No picture belongs in the answer, which must hold exactly the lines from the one with "- Stripe processes payment securely" through the final line below.

[Stored dataset items]
····················
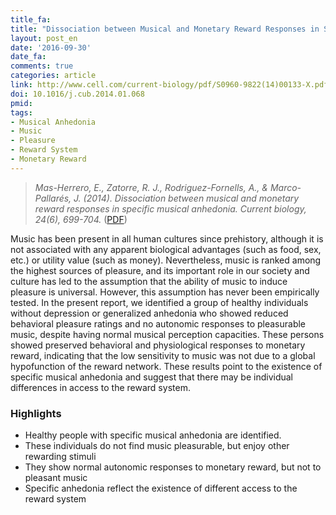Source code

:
 ```yaml
---
title_fa:
title: "Dissociation between Musical and Monetary Reward Responses in Specific Musical Anhedonia"
layout: post_en
date: '2016-09-30'
date_fa:
comments: true
categories: article
link: http://www.cell.com/current-biology/pdf/S0960-9822(14)00133-X.pdf
doi: 10.1016/j.cub.2014.01.068
pmid:
tags:
- Musical Anhedonia
- Music
- Pleasure
- Reward System
- Monetary Reward
---
```


> *Mas-Herrero, E., Zatorre, R. J., Rodriguez-Fornells, A., & Marco-Pallarés, J. (2014). Dissociation between musical and monetary reward responses in specific musical anhedonia. Current biology, 24(6), 699-704.* ([PDF](http://www.cell.com/current-biology/pdf/S0960-9822(14)00133-X.pdf))


Music has been present in all human cultures since prehistory, although it is not associated with any apparent biological advantages (such as food, sex, etc.) or utility value (such as money). Nevertheless, music is ranked among the highest sources of pleasure, and its important role in our society and culture has led to the assumption that the ability of music to induce pleasure is universal. However, this assumption has never been empirically tested. In the present report, we identified a group of healthy individuals without depression or generalized anhedonia who showed reduced behavioral pleasure ratings and no autonomic responses to pleasurable music, despite having normal musical perception capacities. These persons showed preserved behavioral and physiological responses to monetary reward, indicating that the low sensitivity to music was not due to a global hypofunction of the reward network. These results point to the existence of specific musical anhedonia and suggest that there may be individual differences in access to the reward system.
<!--more-->

### Highlights

- Healthy people with specific musical anhedonia are identified.
- These individuals do not find music pleasurable, but enjoy other rewarding stimuli
- They show normal autonomic responses to monetary reward, but not to pleasant music
- Specific anhedonia reflect the existence of different access to the reward system
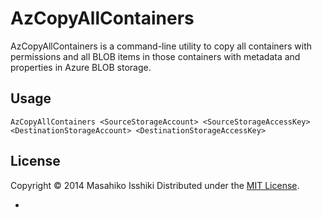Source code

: # AzCopyAllContainers

AzCopyAllContainers is a command-line utility to copy all containers with permissions and all BLOB items in those containers with metadata and properties in Azure BLOB storage.

## Usage

```console
AzCopyAllContainers <SourceStorageAccount> <SourceStorageAccessKey> <DestinationStorageAccount> <DestinationStorageAccessKey>
```
## License
Copyright &copy; 2014 Masahiko Isshiki
Distributed under the [MIT License][mit].

* [MIT]: http://www.opensource.org/licenses/mit-license.php
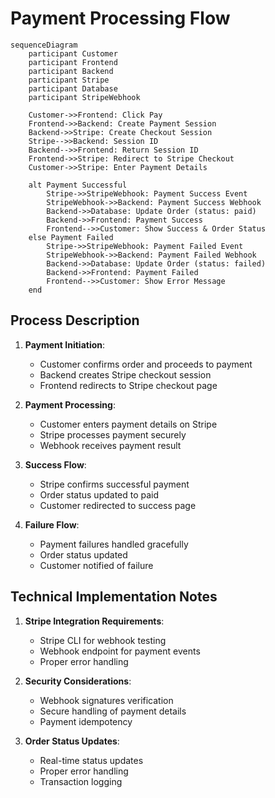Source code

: # Payment Processing Flow

```mermaid
sequenceDiagram
    participant Customer
    participant Frontend
    participant Backend
    participant Stripe
    participant Database
    participant StripeWebhook

    Customer->>Frontend: Click Pay
    Frontend->>Backend: Create Payment Session
    Backend->>Stripe: Create Checkout Session
    Stripe-->>Backend: Session ID
    Backend-->>Frontend: Return Session ID
    Frontend->>Stripe: Redirect to Stripe Checkout
    Customer->>Stripe: Enter Payment Details

    alt Payment Successful
        Stripe->>StripeWebhook: Payment Success Event
        StripeWebhook->>Backend: Payment Success Webhook
        Backend->>Database: Update Order (status: paid)
        Backend->>Frontend: Payment Success
        Frontend-->>Customer: Show Success & Order Status
    else Payment Failed
        Stripe->>StripeWebhook: Payment Failed Event
        StripeWebhook->>Backend: Payment Failed Webhook
        Backend->>Database: Update Order (status: failed)
        Backend->>Frontend: Payment Failed
        Frontend-->>Customer: Show Error Message
    end
```

## Process Description

1. **Payment Initiation**:

   - Customer confirms order and proceeds to payment
   - Backend creates Stripe checkout session
   - Frontend redirects to Stripe checkout page

2. **Payment Processing**:

   - Customer enters payment details on Stripe
   - Stripe processes payment securely
   - Webhook receives payment result

3. **Success Flow**:

   - Stripe confirms successful payment
   - Order status updated to paid
   - Customer redirected to success page

4. **Failure Flow**:
   - Payment failures handled gracefully
   - Order status updated
   - Customer notified of failure

## Technical Implementation Notes

1. **Stripe Integration Requirements**:
   - Stripe CLI for webhook testing
   - Webhook endpoint for payment events
   - Proper error handling
2. **Security Considerations**:

   - Webhook signatures verification
   - Secure handling of payment details
   - Payment idempotency

3. **Order Status Updates**:
   - Real-time status updates
   - Proper error handling
   - Transaction logging
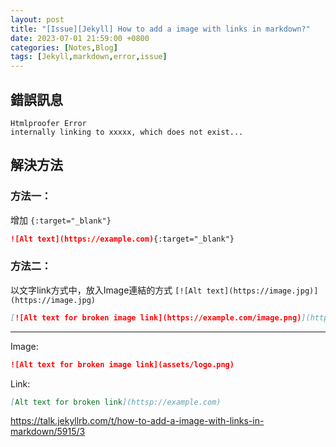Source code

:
 ```yaml
---
layout: post
title: "[Issue][Jekyll] How to add a image with links in markdown?"
date: 2023-07-01 21:59:00 +0800
categories: [Notes,Blog]
tags: [Jekyll,markdown,error,issue]
---
```



## 錯誤訊息
```
Htmlproofer Error        
internally linking to xxxxx, which does not exist...
```

## 解決方法

### 方法一：
增加 `{:target="_blank"}`

```markdown
![Alt text](https://example.com){:target="_blank"}
```

### 方法二：
以文字link方式中，放入Image連結的方式 `[![Alt text](https://image.jpg)](https://image.jpg)`

```markdown
[![Alt text for broken image link](https://example.com/image.png)](https://example.com)
```

---

Image:

```markdown
![Alt text for broken image link](assets/logo.png)
```

Link:

```markdown
[Alt text for broken link](httsp://example.com)
```

<https://talk.jekyllrb.com/t/how-to-add-a-image-with-links-in-markdown/5915/3>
····················
[Task solution]
   - Stripe processes payment securely
   - Webhook receives payment result

3. **Success Flow**:

   - Stripe confirms successful payment
   - Order status updated to paid
   - Customer redirected to success page

4. **Failure Flow**:
   - Payment failures handled gracefully
   - Order status updated
   - Customer notified of failure

## Technical Implementation Notes

1. **Stripe Integration Requirements**:
   - Stripe CLI for webhook testing
   - Webhook endpoint for payment events
   - Proper error handling
2. **Security Considerations**:

   - Webhook signatures verification
   - Secure handling of payment details
   - Payment idempotency

3. **Order Status Updates**:
   - Real-time status updates
   - Proper error handling
   - Transaction logging
Source code

:
 ```yaml
---
layout: post
title: "[Issue][Jekyll] How to add a image with links in markdown?"
date: 2023-07-01 21:59:00 +0800
categories: [Notes,Blog]
tags: [Jekyll,markdown,error,issue]
---
```



## 錯誤訊息
```
Htmlproofer Error        
internally linking to xxxxx, which does not exist...
```

## 解決方法

### 方法一：
增加 `{:target="_blank"}`

```markdown
![Alt text](https://example.com){:target="_blank"}
```

### 方法二：
以文字link方式中，放入Image連結的方式 `[![Alt text](https://image.jpg)](https://image.jpg)`

```markdown
[![Alt text for broken image link](https://example.com/image.png)](https://example.com)
```

---

Image:

```markdown
![Alt text for broken image link](assets/logo.png)
```

Link:

```markdown
[Alt text for broken link](httsp://example.com)
```

<https://talk.jekyllrb.com/t/how-to-add-a-image-with-links-in-markdown/5915/3>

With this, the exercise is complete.